----- GIVEN RECORDS

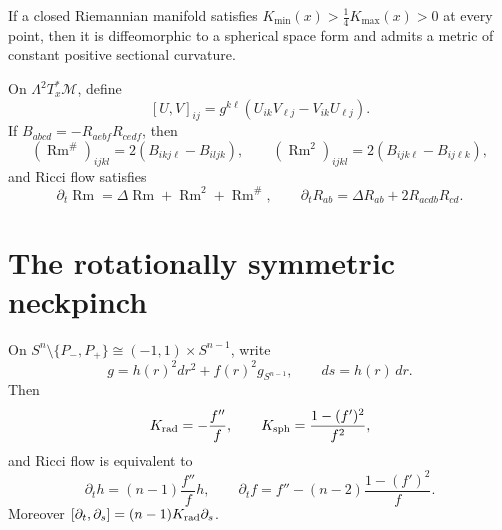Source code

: \begin{theorem}
\label{thm:chow-ii-appd-quarter-pinched-space-form}

If a closed Riemannian manifold satisfies
$K_{\min}(x)>\frac14K_{\max}(x)>0$ at every point, then it is diffeomorphic
to a spherical space form and admits a metric of constant positive sectional
curvature.
\end{theorem}

\begin{definition}
\label{def:chow-ii-appd-curvature-operator-evolution}

On $\Lambda^2T_x^*\mathcal M$, define
\[
 [U,V]_{ij}=g^{k\ell}(U_{ik}V_{\ell j}-V_{ik}U_{\ell j}).
\]
If $B_{abcd}=-R_{aebf}R_{cedf}$, then
\[
 (\operatorname{Rm}^{\#})_{ijkl}=2(B_{ikj\ell}-B_{iljk}),\qquad
 (\operatorname{Rm}^{2})_{ijkl}=2(B_{ijk\ell}-B_{ij\ell k}),
\]
and Ricci flow satisfies
\[
 \partial_t\operatorname{Rm}=\Delta\operatorname{Rm}
   +\operatorname{Rm}^{2}+\operatorname{Rm}^{\#},\qquad
 \partial_tR_{ab}=\Delta R_{ab}+2R_{acdb}R_{cd}.
\]
\end{definition}

\section{The rotationally symmetric neckpinch}

\begin{definition}
\label{def:chow-ii-appd-rotationally-symmetric-flow}

On $S^n\setminus\{P_-,P_+\}\cong(-1,1)\times S^{n-1}$, write
\[
 g=h(r)^2dr^2+f(r)^2g_{S^{n-1}},\qquad ds=h(r)\,dr.
\]
Then
\[
 K_{\rm rad}=-\frac{f''}{f},\qquad
 K_{\rm sph}=\frac{1-(f')^2}{f^2},
\]
and Ricci flow is equivalent to
\[
 \partial_th=(n-1)\frac{f''}{f}h,\qquad
 \partial_tf=f''-(n-2)\frac{1-(f')^2}{f}.
\]
Moreover
$[\partial_t,\partial_s]=(n-1)K_{\rm rad}\partial_s$.
\end{definition}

----------

PROBLEM TO WORK ON. Every line of the listing above that includes "label" should be copied out.

WRITTEN ANSWER.
\label{thm:chow-ii-appd-quarter-pinched-space-form}
\label{def:chow-ii-appd-curvature-operator-evolution}
\label{def:chow-ii-appd-rotationally-symmetric-flow}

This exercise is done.